How do the EIRC studies on Marvell fare under this light? How and how much can they enchant and stimulate students?
Annabel Patterson’s “The Point and Power of the Footnote: Marvellian Parliamentary History” carefully assembles Long Parliament commentary to argue that Marvell was a close reporter of Parliamentary affairs and an active influence in several contentious debates. The topic will have little interest for undergraduates but is an excellent set-piece to illuminate for graduate students the poet/politician facets of Marvell.
Graduate students interested in biographical background of a writer’s work can learn from Nicholas von Matlzahn’s “Marvell and Maniban.” The “Maniban” poem and exchanges of letters between Marvell and his nephew William Popple (and his wife) indicate cautious warnings about the abb’s influence.
Serious students can be engaged in the convergence of a poet’s sense of his subject and the intellectual and the aesthetic furniture employed in a poem. Gilles Sambras’ “Marvell’s Ideological Decorum” offers a dense and subtle approach to the vexed question of Marvell’s ambivalent Royalist/Republican sentiments.

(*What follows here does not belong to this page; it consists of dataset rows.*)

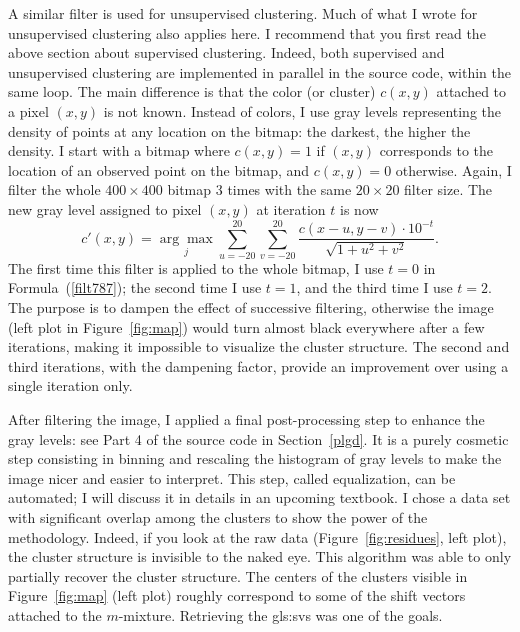\documentclass[10pt]{article}
\begin{document}
\noindent A similar filter is used for unsupervised clustering. Much of what I wrote for unsupervised clustering also applies here. I recommend that you first read the above section about supervised clustering. Indeed, both supervised and unsupervised clustering are implemented in parallel in the source code, within the same loop. The main difference is that the color (or cluster) $c(x,y)$ attached to a pixel $(x,y)$ is not known. Instead of colors, I use gray levels representing the density of points at any location on the bitmap: the darkest, the higher the density. I start with a bitmap where $c(x,y)=1$ if $(x,y)$ corresponds to the location of an observed point on the bitmap, and $c(x,y)=0$ otherwise. Again, I filter the whole $400\times 400$ bitmap 3 times with the same
$20\times 20$ filter size. The new gray level assigned to pixel $(x,y)$ at iteration $t$ is now
\begin{equation}
c'(x,y)=\underset{j}{\arg \max} \sum_{u=-20}^{20}\sum_{v=-20}^{20}\frac{c(x-u,y-v)\cdot 10^{-t}}{\sqrt{1+u^2+v^2}}. \label{filt787}
\end{equation}
The first time this filter is applied to the whole bitmap, I use $t=0$ in Formula~(\ref{filt787}); the second time I use $t=1$, and the third time I use $t=2$. The purpose is to dampen the effect of successive filtering, otherwise the image (left plot in Figure~\ref{fig:map}) would turn almost black everywhere after a few iterations, making it impossible to visualize the cluster structure. The second and third iterations, with the dampening factor, provide an improvement over using a single iteration only.

After filtering the image, I applied a final post-processing step to enhance the gray levels: see Part 4 of the source code in Section~\ref{plgd}. It is a purely cosmetic step consisting in binning and rescaling the histogram of gray levels to make the image nicer and easier to interpret. This step, called equalization,  can be automated; I will discuss it in details in an upcoming textbook. I chose
a data set with significant overlap among the clusters to show the power of the methodology. Indeed, if you look at the raw data (Figure~\ref{fig:residues}, left plot), the
cluster structure is invisible to the naked eye. This algorithm was able to only partially recover the cluster structure. The centers of the clusters visible in
Figure~\ref{fig:map} (left plot) roughly correspond to some of the
shift vectors attached to the $m$-mixture. Retrieving the
\glspl{gls:sv} was one of the goals.
\end{document}
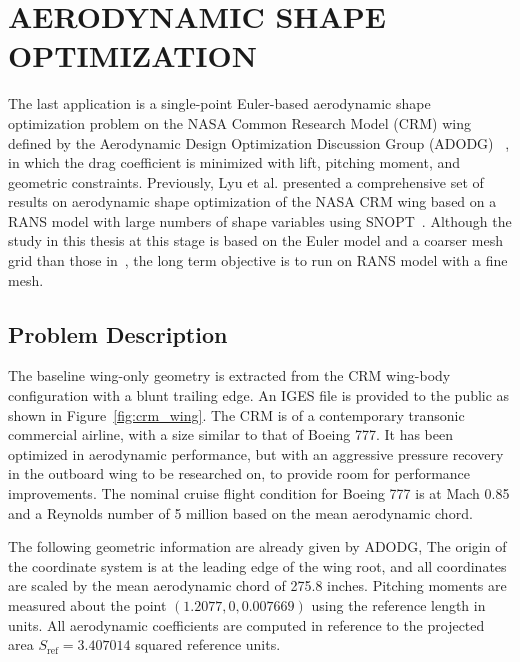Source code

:  
\chapter{AERODYNAMIC SHAPE OPTIMIZATION}
The last application is a single-point Euler-based aerodynamic shape optimization problem on the NASA Common Research Model (CRM) wing~\cite{crm_wing} defined by the Aerodynamic Design Optimization Discussion Group (ADODG) ~\cite{adodg}, in which the drag coefficient is minimized with lift, pitching moment, and geometric constraints.    Previously, Lyu et al. presented a comprehensive set of results on aerodynamic shape optimization of the NASA CRM wing based on a RANS model with large numbers of shape variables using SNOPT~\cite{2015lyu_crm}. Although the study in this thesis at this stage is based on the Euler model and a coarser mesh grid than those in~\cite{2015lyu_crm}, the long term objective is to run on RANS model with a fine mesh.   

\section{Problem Description}
The baseline wing-only geometry is extracted from the CRM wing-body configuration with a blunt trailing edge. An IGES file is provided to the public as shown in Figure~\ref{fig:crm_wing}. The CRM is of a contemporary transonic commercial airline, with a size similar to that of Boeing 777. It has been optimized in aerodynamic performance, but with an aggressive pressure recovery in the outboard wing to be researched on, to provide room for performance improvements. 
The nominal cruise flight condition for Boeing 777 is at Mach 0.85 and a Reynolds number of 5 million based on the mean aerodynamic chord. 

The following geometric information are already given by ADODG, 
The origin of the coordinate system is at the leading edge of the wing root, and all coordinates are scaled by the mean aerodynamic chord of 275.8 inches. Pitching moments are measured about the point $(1.2077, 0, 0.007669)$ using the reference length in units. All aerodynamic coefficients are computed in reference to the projected area $S_{\text{ref}}=3.407014$ squared reference units.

The “ideological decorum” attributes distinct genre, imagery, and tone to each poem, accounting for, e.g., praise of Villiers and Cromwell.
Advanced undergraduates and graduate students can profit by a searching study of a complicated poem-combining textual criticism, biography, history, and different arts-that opens the poem. Joan Faust’s “‘Upon Nunappleton House’: Marvell’s Creation of a Liminal Realm” is such a study, a challenging exploration of the entire poem, using the concept of the liminal to explicate the variety of tones, images, and styles, while accounting for Marvell’s recurrent “blurring” or combining of genres.
Today, forward youth is always energized by sexual ambiguity, but can be led thence to see how close reading can provide a comprehending interpretation of an obscure work. George Klawitter’s “The Subliminal Muse in Marvell’s ‘Unfortunate Lover'” postulates a homoerotic theme (to account for the gender problem of the narrator and the subject addressed), and additionally proposes identification between poet and the poem’s narrator.
Nigel Smith’s “Andrew Marvell and Rhyme” closes the volume. Rhyme and tonal repetition in verse are extended to a study of echoes, duplication, and-especially-satiric juxtaposition in the prose satires. It is an ambitious and over-arching analysis of Marvell’s use of a pervasive and subtle (sometimes buried) structural technique. The article is learned, graceful, witty, and perceptive, but few students can be led to the prose satires nor kept there long.